> [TASK PROMPT]: Copy out each line of the data that contains "amount".

> [EXTRACTED MATERIAL]:
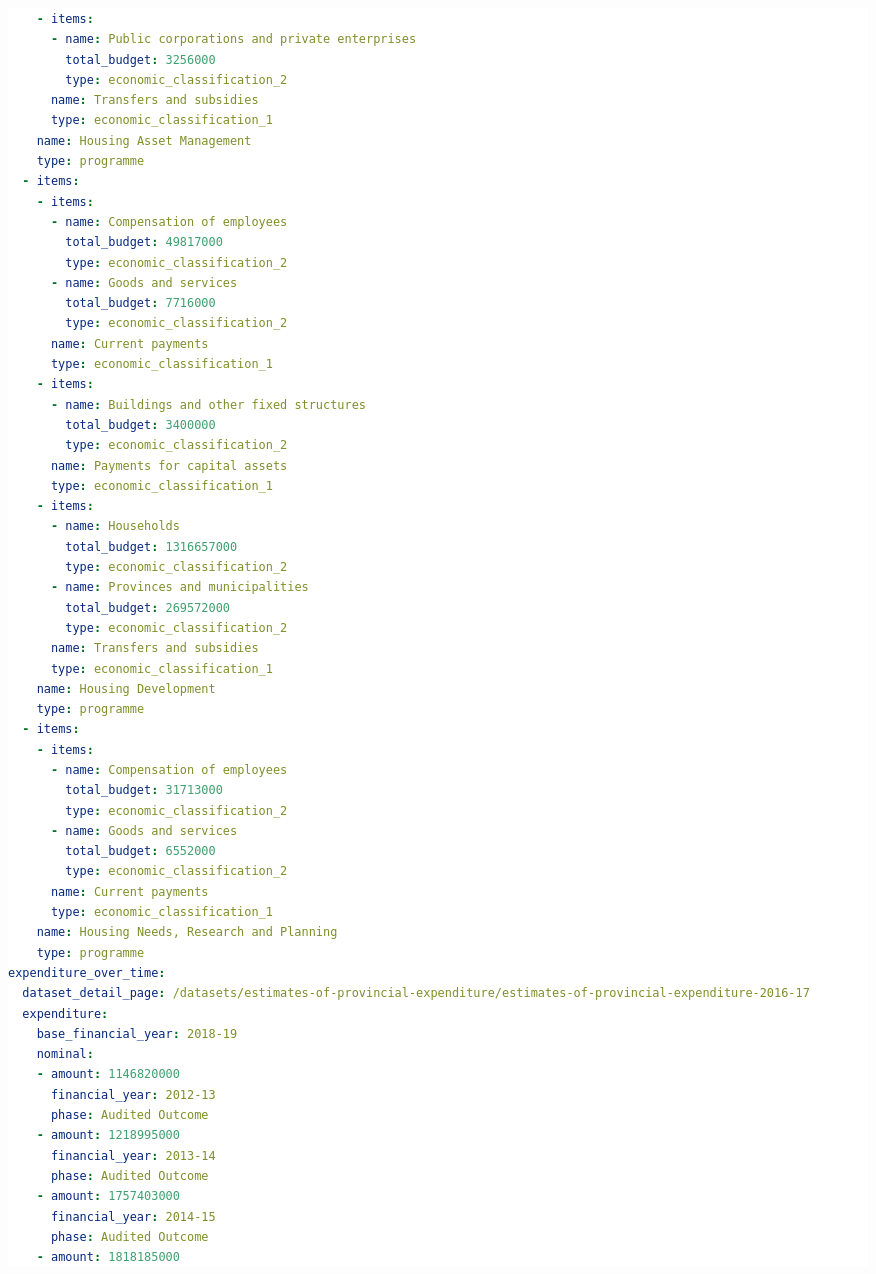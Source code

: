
```yaml
    - items:
      - name: Public corporations and private enterprises
        total_budget: 3256000
        type: economic_classification_2
      name: Transfers and subsidies
      type: economic_classification_1
    name: Housing Asset Management
    type: programme
  - items:
    - items:
      - name: Compensation of employees
        total_budget: 49817000
        type: economic_classification_2
      - name: Goods and services
        total_budget: 7716000
        type: economic_classification_2
      name: Current payments
      type: economic_classification_1
    - items:
      - name: Buildings and other fixed structures
        total_budget: 3400000
        type: economic_classification_2
      name: Payments for capital assets
      type: economic_classification_1
    - items:
      - name: Households
        total_budget: 1316657000
        type: economic_classification_2
      - name: Provinces and municipalities
        total_budget: 269572000
        type: economic_classification_2
      name: Transfers and subsidies
      type: economic_classification_1
    name: Housing Development
    type: programme
  - items:
    - items:
      - name: Compensation of employees
        total_budget: 31713000
        type: economic_classification_2
      - name: Goods and services
        total_budget: 6552000
        type: economic_classification_2
      name: Current payments
      type: economic_classification_1
    name: Housing Needs, Research and Planning
    type: programme
expenditure_over_time:
  dataset_detail_page: /datasets/estimates-of-provincial-expenditure/estimates-of-provincial-expenditure-2016-17
  expenditure:
    base_financial_year: 2018-19
    nominal:
    - amount: 1146820000
      financial_year: 2012-13
      phase: Audited Outcome
    - amount: 1218995000
      financial_year: 2013-14
      phase: Audited Outcome
    - amount: 1757403000
      financial_year: 2014-15
      phase: Audited Outcome
    - amount: 1818185000
```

> [RESPONSE TO THE EXERCISE]:
    - amount: 1146820000
    - amount: 1218995000
    - amount: 1757403000
    - amount: 1818185000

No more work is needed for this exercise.